- What you are asked to do -
Among the lines below, copy each one in which "face" appears.

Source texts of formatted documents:
[Start of Attachment]

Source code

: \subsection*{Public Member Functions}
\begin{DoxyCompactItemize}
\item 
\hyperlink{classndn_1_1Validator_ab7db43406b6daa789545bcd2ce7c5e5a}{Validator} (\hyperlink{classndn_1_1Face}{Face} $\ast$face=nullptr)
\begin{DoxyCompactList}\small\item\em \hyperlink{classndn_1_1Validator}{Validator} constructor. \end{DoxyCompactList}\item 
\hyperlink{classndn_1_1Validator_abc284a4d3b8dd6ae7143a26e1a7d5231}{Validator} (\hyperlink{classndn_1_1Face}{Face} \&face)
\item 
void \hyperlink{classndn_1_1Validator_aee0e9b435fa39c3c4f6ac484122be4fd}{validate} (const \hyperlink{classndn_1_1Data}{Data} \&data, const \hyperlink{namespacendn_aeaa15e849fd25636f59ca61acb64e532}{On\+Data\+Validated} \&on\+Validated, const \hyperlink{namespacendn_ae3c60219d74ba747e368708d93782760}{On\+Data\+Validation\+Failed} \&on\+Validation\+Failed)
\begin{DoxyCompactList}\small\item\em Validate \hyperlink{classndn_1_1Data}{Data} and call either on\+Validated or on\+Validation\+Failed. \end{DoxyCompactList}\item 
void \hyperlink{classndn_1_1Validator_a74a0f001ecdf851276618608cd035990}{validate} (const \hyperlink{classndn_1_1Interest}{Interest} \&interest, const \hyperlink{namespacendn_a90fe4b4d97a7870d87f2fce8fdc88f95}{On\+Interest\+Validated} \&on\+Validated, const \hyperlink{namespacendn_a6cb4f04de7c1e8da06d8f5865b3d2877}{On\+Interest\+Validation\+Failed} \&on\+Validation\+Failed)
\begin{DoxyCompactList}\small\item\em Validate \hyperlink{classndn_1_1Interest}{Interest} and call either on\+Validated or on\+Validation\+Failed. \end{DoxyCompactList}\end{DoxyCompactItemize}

[End of Attachment]

- Result below -
\hyperlink{classndn_1_1Validator_ab7db43406b6daa789545bcd2ce7c5e5a}{Validator} (\hyperlink{classndn_1_1Face}{Face} $\ast$face=nullptr)
\hyperlink{classndn_1_1Validator_abc284a4d3b8dd6ae7143a26e1a7d5231}{Validator} (\hyperlink{classndn_1_1Face}{Face} \&face)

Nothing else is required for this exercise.